RECORDS FOR PROCESSING:
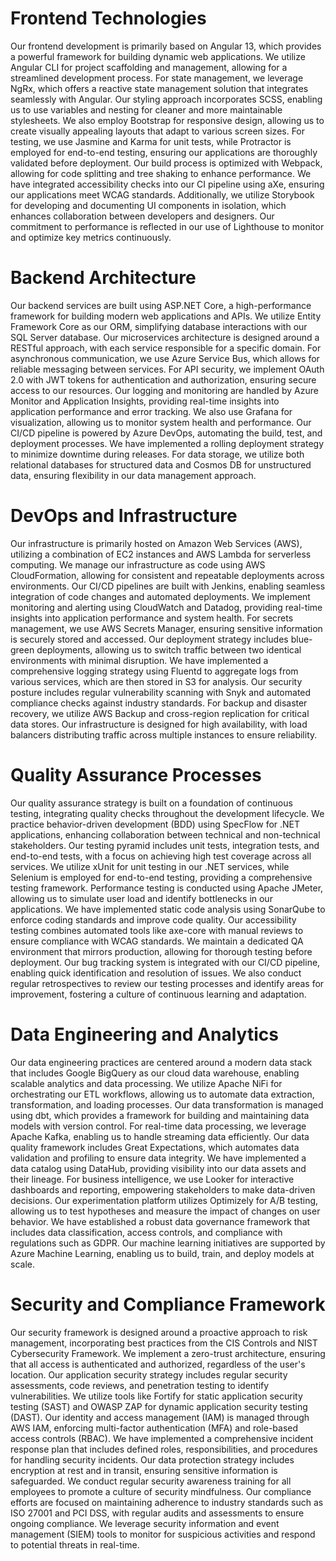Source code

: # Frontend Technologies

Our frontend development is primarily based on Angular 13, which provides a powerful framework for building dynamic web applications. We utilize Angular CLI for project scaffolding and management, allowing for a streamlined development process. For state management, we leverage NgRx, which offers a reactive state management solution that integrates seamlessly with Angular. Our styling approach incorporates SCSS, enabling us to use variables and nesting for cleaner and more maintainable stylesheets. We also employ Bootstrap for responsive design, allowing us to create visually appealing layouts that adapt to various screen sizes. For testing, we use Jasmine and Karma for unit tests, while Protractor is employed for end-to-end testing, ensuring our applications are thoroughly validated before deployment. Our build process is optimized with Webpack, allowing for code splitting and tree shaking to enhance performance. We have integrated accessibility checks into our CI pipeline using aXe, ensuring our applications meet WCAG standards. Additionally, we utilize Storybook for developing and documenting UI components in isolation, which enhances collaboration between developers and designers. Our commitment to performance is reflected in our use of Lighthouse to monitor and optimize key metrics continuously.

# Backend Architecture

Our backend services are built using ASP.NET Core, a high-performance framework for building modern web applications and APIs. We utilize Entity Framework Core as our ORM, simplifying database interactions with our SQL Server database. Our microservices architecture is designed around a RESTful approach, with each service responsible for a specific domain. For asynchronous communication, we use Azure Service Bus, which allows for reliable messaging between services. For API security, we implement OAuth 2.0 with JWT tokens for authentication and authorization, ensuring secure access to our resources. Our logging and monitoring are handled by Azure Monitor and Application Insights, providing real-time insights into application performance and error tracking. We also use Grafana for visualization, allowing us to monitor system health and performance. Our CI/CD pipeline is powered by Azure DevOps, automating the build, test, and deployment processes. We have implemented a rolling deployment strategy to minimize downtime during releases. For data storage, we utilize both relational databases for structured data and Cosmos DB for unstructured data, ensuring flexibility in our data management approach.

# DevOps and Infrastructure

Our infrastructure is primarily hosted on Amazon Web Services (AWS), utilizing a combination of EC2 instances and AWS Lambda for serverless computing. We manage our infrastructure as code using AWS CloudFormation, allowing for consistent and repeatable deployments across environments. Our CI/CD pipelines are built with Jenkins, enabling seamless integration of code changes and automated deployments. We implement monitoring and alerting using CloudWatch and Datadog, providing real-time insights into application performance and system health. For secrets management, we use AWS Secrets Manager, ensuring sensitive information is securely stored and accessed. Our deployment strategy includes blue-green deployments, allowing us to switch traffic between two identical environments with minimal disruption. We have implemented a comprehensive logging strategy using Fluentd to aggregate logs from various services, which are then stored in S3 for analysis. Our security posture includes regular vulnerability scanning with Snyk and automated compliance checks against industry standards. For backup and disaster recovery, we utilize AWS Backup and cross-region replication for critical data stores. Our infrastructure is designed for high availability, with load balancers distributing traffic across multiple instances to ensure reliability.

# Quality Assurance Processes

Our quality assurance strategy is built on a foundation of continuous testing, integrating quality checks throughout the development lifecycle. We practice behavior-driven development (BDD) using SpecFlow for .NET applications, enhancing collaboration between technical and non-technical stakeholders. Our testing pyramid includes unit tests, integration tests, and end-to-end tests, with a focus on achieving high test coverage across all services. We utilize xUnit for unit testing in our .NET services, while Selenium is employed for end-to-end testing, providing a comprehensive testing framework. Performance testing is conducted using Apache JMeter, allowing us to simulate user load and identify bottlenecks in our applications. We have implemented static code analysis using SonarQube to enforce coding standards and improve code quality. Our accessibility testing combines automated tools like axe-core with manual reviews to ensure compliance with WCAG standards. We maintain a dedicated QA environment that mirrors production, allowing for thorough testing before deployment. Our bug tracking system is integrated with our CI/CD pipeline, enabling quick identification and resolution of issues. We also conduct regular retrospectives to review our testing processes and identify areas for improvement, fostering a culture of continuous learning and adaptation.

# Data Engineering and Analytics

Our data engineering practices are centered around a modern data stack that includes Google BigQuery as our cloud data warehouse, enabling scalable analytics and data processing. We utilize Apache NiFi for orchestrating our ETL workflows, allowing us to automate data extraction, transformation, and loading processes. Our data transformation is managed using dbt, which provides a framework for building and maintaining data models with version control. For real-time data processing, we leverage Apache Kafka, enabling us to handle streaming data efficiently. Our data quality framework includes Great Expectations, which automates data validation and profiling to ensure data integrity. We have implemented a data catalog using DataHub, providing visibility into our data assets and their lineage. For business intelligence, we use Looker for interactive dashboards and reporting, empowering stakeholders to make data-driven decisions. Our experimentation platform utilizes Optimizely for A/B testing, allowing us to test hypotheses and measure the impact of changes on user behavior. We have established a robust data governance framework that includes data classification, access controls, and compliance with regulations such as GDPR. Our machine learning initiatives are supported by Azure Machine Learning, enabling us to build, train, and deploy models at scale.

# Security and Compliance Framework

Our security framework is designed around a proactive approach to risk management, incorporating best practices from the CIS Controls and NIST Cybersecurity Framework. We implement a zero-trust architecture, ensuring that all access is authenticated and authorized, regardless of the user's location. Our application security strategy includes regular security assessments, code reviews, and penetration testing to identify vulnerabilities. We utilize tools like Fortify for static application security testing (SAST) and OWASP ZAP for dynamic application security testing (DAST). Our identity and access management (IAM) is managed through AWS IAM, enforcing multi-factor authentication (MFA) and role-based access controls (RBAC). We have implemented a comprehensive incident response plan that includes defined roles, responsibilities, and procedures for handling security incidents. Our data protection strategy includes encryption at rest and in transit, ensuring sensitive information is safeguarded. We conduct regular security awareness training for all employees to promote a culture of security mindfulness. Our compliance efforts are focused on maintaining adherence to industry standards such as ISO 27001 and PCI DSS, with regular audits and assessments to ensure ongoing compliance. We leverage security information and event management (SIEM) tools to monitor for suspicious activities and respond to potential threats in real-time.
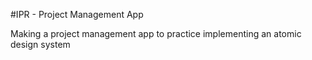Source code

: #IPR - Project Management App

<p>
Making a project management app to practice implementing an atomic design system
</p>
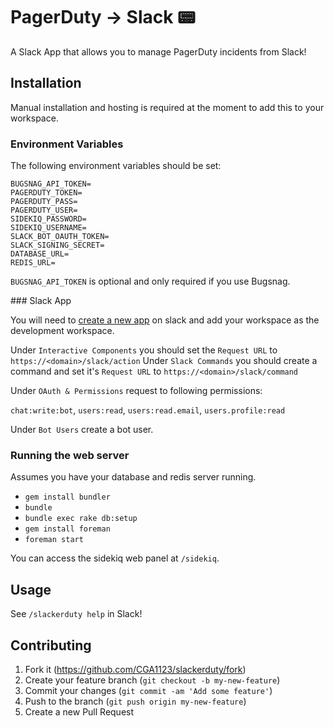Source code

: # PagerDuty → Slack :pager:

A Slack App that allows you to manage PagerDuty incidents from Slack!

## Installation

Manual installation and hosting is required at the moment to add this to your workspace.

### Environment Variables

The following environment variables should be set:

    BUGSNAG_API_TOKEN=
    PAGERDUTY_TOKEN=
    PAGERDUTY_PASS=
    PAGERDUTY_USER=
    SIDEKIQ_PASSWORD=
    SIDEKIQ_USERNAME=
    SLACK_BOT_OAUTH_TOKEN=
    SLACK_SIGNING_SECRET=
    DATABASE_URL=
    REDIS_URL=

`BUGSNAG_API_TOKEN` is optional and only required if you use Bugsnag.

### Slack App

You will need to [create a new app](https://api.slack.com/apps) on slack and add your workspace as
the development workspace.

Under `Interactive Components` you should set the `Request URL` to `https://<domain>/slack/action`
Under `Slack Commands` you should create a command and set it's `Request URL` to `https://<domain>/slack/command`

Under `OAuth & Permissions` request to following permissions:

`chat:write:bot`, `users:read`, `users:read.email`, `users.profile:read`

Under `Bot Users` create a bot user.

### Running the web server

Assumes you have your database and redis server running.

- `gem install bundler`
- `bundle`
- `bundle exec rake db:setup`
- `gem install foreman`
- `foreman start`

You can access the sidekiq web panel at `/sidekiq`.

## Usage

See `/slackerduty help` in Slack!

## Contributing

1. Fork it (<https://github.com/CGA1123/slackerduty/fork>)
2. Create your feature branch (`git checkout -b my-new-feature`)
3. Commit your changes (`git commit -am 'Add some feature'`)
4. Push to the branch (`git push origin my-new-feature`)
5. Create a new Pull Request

WORK ITEM:
Output the entries above exactly. Drop the pictures.

REPLY:
Source code

: # Frontend Technologies

Our frontend development is primarily based on Angular 13, which provides a powerful framework for building dynamic web applications. We utilize Angular CLI for project scaffolding and management, allowing for a streamlined development process. For state management, we leverage NgRx, which offers a reactive state management solution that integrates seamlessly with Angular. Our styling approach incorporates SCSS, enabling us to use variables and nesting for cleaner and more maintainable stylesheets. We also employ Bootstrap for responsive design, allowing us to create visually appealing layouts that adapt to various screen sizes. For testing, we use Jasmine and Karma for unit tests, while Protractor is employed for end-to-end testing, ensuring our applications are thoroughly validated before deployment. Our build process is optimized with Webpack, allowing for code splitting and tree shaking to enhance performance. We have integrated accessibility checks into our CI pipeline using aXe, ensuring our applications meet WCAG standards. Additionally, we utilize Storybook for developing and documenting UI components in isolation, which enhances collaboration between developers and designers. Our commitment to performance is reflected in our use of Lighthouse to monitor and optimize key metrics continuously.

# Backend Architecture

Our backend services are built using ASP.NET Core, a high-performance framework for building modern web applications and APIs. We utilize Entity Framework Core as our ORM, simplifying database interactions with our SQL Server database. Our microservices architecture is designed around a RESTful approach, with each service responsible for a specific domain. For asynchronous communication, we use Azure Service Bus, which allows for reliable messaging between services. For API security, we implement OAuth 2.0 with JWT tokens for authentication and authorization, ensuring secure access to our resources. Our logging and monitoring are handled by Azure Monitor and Application Insights, providing real-time insights into application performance and error tracking. We also use Grafana for visualization, allowing us to monitor system health and performance. Our CI/CD pipeline is powered by Azure DevOps, automating the build, test, and deployment processes. We have implemented a rolling deployment strategy to minimize downtime during releases. For data storage, we utilize both relational databases for structured data and Cosmos DB for unstructured data, ensuring flexibility in our data management approach.

# DevOps and Infrastructure

Our infrastructure is primarily hosted on Amazon Web Services (AWS), utilizing a combination of EC2 instances and AWS Lambda for serverless computing. We manage our infrastructure as code using AWS CloudFormation, allowing for consistent and repeatable deployments across environments. Our CI/CD pipelines are built with Jenkins, enabling seamless integration of code changes and automated deployments. We implement monitoring and alerting using CloudWatch and Datadog, providing real-time insights into application performance and system health. For secrets management, we use AWS Secrets Manager, ensuring sensitive information is securely stored and accessed. Our deployment strategy includes blue-green deployments, allowing us to switch traffic between two identical environments with minimal disruption. We have implemented a comprehensive logging strategy using Fluentd to aggregate logs from various services, which are then stored in S3 for analysis. Our security posture includes regular vulnerability scanning with Snyk and automated compliance checks against industry standards. For backup and disaster recovery, we utilize AWS Backup and cross-region replication for critical data stores. Our infrastructure is designed for high availability, with load balancers distributing traffic across multiple instances to ensure reliability.

# Quality Assurance Processes

Our quality assurance strategy is built on a foundation of continuous testing, integrating quality checks throughout the development lifecycle. We practice behavior-driven development (BDD) using SpecFlow for .NET applications, enhancing collaboration between technical and non-technical stakeholders. Our testing pyramid includes unit tests, integration tests, and end-to-end tests, with a focus on achieving high test coverage across all services. We utilize xUnit for unit testing in our .NET services, while Selenium is employed for end-to-end testing, providing a comprehensive testing framework. Performance testing is conducted using Apache JMeter, allowing us to simulate user load and identify bottlenecks in our applications. We have implemented static code analysis using SonarQube to enforce coding standards and improve code quality. Our accessibility testing combines automated tools like axe-core with manual reviews to ensure compliance with WCAG standards. We maintain a dedicated QA environment that mirrors production, allowing for thorough testing before deployment. Our bug tracking system is integrated with our CI/CD pipeline, enabling quick identification and resolution of issues. We also conduct regular retrospectives to review our testing processes and identify areas for improvement, fostering a culture of continuous learning and adaptation.

# Data Engineering and Analytics

Our data engineering practices are centered around a modern data stack that includes Google BigQuery as our cloud data warehouse, enabling scalable analytics and data processing. We utilize Apache NiFi for orchestrating our ETL workflows, allowing us to automate data extraction, transformation, and loading processes. Our data transformation is managed using dbt, which provides a framework for building and maintaining data models with version control. For real-time data processing, we leverage Apache Kafka, enabling us to handle streaming data efficiently. Our data quality framework includes Great Expectations, which automates data validation and profiling to ensure data integrity. We have implemented a data catalog using DataHub, providing visibility into our data assets and their lineage. For business intelligence, we use Looker for interactive dashboards and reporting, empowering stakeholders to make data-driven decisions. Our experimentation platform utilizes Optimizely for A/B testing, allowing us to test hypotheses and measure the impact of changes on user behavior. We have established a robust data governance framework that includes data classification, access controls, and compliance with regulations such as GDPR. Our machine learning initiatives are supported by Azure Machine Learning, enabling us to build, train, and deploy models at scale.

# Security and Compliance Framework

Our security framework is designed around a proactive approach to risk management, incorporating best practices from the CIS Controls and NIST Cybersecurity Framework. We implement a zero-trust architecture, ensuring that all access is authenticated and authorized, regardless of the user's location. Our application security strategy includes regular security assessments, code reviews, and penetration testing to identify vulnerabilities. We utilize tools like Fortify for static application security testing (SAST) and OWASP ZAP for dynamic application security testing (DAST). Our identity and access management (IAM) is managed through AWS IAM, enforcing multi-factor authentication (MFA) and role-based access controls (RBAC). We have implemented a comprehensive incident response plan that includes defined roles, responsibilities, and procedures for handling security incidents. Our data protection strategy includes encryption at rest and in transit, ensuring sensitive information is safeguarded. We conduct regular security awareness training for all employees to promote a culture of security mindfulness. Our compliance efforts are focused on maintaining adherence to industry standards such as ISO 27001 and PCI DSS, with regular audits and assessments to ensure ongoing compliance. We leverage security information and event management (SIEM) tools to monitor for suspicious activities and respond to potential threats in real-time.
Source code

: #IPR - Project Management App

<p>
Making a project management app to practice implementing an atomic design system
</p>
Source code

: # PagerDuty → Slack :pager:

A Slack App that allows you to manage PagerDuty incidents from Slack!

## Installation

Manual installation and hosting is required at the moment to add this to your workspace.

### Environment Variables

The following environment variables should be set:

    BUGSNAG_API_TOKEN=
    PAGERDUTY_TOKEN=
    PAGERDUTY_PASS=
    PAGERDUTY_USER=
    SIDEKIQ_PASSWORD=
    SIDEKIQ_USERNAME=
    SLACK_BOT_OAUTH_TOKEN=
    SLACK_SIGNING_SECRET=
    DATABASE_URL=
    REDIS_URL=

`BUGSNAG_API_TOKEN` is optional and only required if you use Bugsnag.

### Slack App

You will need to [create a new app](https://api.slack.com/apps) on slack and add your workspace as
the development workspace.

Under `Interactive Components` you should set the `Request URL` to `https://<domain>/slack/action`
Under `Slack Commands` you should create a command and set it's `Request URL` to `https://<domain>/slack/command`

Under `OAuth & Permissions` request to following permissions:

`chat:write:bot`, `users:read`, `users:read.email`, `users.profile:read`

Under `Bot Users` create a bot user.

### Running the web server

Assumes you have your database and redis server running.

- `gem install bundler`
- `bundle`
- `bundle exec rake db:setup`
- `gem install foreman`
- `foreman start`

You can access the sidekiq web panel at `/sidekiq`.

## Usage

See `/slackerduty help` in Slack!

## Contributing

1. Fork it (<https://github.com/CGA1123/slackerduty/fork>)
2. Create your feature branch (`git checkout -b my-new-feature`)
3. Commit your changes (`git commit -am 'Add some feature'`)
4. Push to the branch (`git push origin my-new-feature`)
5. Create a new Pull Request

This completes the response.